Der Tagesspiegel: Inlandspresse/ "Der Tagesspiegel" aus Berlin meint zu 50 Jahre Anwerbevertrag für Gastarbeiter:
Berlin (ots)
Trotz aller Probleme ist die Geschichte der - lange verdrängten - Einwanderung weniger eine des Scheiterns, als eine der verpassten Chancen. Denn viele Migranten nutzen die weitgehenden Bildungsangebote des Staates auch in der zweiten oder dritten Generation kaum. 20 Prozent der ausländischen Jugendlichen haben gar keinen Schulabschluss, weitere 42 Prozent nur den der Hauptschule. Hier darf die Gesellschaft mehr Einsicht und Anstrengung verlangen. Denn die simple Gleichung Bildungserfolg = Berufschancen gilt für alle gleich - verlangt aber jedem Einzelnen auch Eigenverantwortung ab. Ihrerseits muss auch die Gesellschaft mehr tun, damit in Schulen in Berlin-Neukölln und in Hamburg-Wilhelmsburg Migrantenkinder nicht unter sich bleiben. Hier geht es weniger um aktive Diskriminierung - auch wenn es sie durchaus gibt - als um passive Gleichgültigkeit. Sie ist einer der Gründe, warum Deutschland die Potenziale der Einwanderer nicht stärker entwickelt und genutzt hat. In den USA bemühen sich Unternehmen, Universitäten, Verwaltung und Politik langfristig und strategisch um Minderheiten.
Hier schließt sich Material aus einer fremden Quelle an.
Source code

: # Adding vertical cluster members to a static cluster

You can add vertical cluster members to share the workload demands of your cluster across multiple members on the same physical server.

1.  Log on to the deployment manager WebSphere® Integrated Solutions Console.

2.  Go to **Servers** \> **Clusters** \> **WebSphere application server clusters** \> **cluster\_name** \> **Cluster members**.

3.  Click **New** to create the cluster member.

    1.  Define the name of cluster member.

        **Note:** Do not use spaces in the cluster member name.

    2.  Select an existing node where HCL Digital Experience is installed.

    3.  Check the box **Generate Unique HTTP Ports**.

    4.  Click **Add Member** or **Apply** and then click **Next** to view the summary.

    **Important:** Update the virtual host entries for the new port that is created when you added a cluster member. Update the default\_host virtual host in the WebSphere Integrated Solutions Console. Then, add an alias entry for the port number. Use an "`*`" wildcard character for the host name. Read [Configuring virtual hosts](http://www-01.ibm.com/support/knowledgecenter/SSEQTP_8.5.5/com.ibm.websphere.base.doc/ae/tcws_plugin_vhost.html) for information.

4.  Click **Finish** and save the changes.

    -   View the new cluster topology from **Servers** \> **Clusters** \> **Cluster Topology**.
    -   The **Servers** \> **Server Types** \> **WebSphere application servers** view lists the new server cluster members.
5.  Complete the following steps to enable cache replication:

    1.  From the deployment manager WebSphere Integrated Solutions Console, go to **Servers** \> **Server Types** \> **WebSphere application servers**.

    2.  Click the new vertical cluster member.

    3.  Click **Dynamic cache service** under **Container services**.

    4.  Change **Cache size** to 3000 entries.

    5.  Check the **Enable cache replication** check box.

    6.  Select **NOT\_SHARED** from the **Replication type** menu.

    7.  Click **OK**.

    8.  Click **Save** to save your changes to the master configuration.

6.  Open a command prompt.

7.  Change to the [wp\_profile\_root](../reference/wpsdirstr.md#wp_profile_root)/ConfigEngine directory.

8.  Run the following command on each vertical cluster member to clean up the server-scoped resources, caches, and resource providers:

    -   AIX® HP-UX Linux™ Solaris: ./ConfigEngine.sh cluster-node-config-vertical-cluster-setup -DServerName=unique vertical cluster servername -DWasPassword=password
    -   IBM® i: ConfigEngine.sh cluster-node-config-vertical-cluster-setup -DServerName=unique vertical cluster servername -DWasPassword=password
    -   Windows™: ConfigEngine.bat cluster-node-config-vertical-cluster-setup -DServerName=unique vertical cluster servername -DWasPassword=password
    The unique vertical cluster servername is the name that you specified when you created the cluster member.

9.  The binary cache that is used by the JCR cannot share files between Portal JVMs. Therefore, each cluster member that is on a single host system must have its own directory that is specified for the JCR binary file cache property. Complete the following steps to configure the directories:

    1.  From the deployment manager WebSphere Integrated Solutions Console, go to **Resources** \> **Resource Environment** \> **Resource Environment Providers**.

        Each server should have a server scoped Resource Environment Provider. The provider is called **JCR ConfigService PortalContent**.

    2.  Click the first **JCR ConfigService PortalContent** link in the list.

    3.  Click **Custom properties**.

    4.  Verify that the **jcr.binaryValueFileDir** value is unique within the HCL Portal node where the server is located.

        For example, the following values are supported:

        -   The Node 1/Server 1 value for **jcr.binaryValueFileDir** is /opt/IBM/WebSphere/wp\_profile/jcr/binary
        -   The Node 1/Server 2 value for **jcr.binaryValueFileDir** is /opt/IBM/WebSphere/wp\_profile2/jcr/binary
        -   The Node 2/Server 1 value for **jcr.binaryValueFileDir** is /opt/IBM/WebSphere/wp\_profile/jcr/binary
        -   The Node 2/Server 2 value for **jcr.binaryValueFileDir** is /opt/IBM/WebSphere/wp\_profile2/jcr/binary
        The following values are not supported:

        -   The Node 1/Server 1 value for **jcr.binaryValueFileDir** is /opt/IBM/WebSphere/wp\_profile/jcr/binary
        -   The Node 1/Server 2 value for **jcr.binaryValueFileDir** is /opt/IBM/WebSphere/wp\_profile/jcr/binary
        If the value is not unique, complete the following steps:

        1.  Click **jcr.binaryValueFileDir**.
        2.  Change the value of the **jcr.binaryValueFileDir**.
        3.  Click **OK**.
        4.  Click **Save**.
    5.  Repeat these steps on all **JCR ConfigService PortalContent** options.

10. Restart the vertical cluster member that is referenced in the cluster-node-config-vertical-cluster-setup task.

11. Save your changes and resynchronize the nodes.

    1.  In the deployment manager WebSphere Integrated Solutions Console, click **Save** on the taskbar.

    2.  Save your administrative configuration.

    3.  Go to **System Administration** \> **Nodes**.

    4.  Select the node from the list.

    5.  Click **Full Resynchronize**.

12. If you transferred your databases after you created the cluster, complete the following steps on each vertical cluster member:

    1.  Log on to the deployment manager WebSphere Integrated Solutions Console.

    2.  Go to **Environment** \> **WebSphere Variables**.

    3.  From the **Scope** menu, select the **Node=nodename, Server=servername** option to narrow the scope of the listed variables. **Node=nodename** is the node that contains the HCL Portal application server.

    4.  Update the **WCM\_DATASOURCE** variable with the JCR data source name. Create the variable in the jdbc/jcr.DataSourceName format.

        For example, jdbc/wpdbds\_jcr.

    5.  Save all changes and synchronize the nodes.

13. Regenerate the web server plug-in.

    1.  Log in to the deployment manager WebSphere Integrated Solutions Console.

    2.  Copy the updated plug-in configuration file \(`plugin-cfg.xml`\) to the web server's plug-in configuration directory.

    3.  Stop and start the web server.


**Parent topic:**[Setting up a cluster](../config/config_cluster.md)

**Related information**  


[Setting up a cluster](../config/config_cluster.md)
Zugleich hat sich die Sicht durchgesetzt, dass eine fremde, von anderen kulturellen Mustern geprägte Perspektive wichtige Impulse geben kann und zu vielfältigeren Ansätzen bei Problemlösungen führt. Beides spielt in Deutschland kaum eine Rolle. Gesellschaft und Unternehmen sind weiter kaum bereit, sich auf die Suche nach den Talenten zu begeben, die jenseits der üblichen Karrierepfade inmitten unserer Gesellschaft schlummern. Bis sich das ändert, wird die Einwanderung in Deutschland bleiben, was sie 50 Jahre lang war: Eine Geschichte der verpassten Gelegenheiten.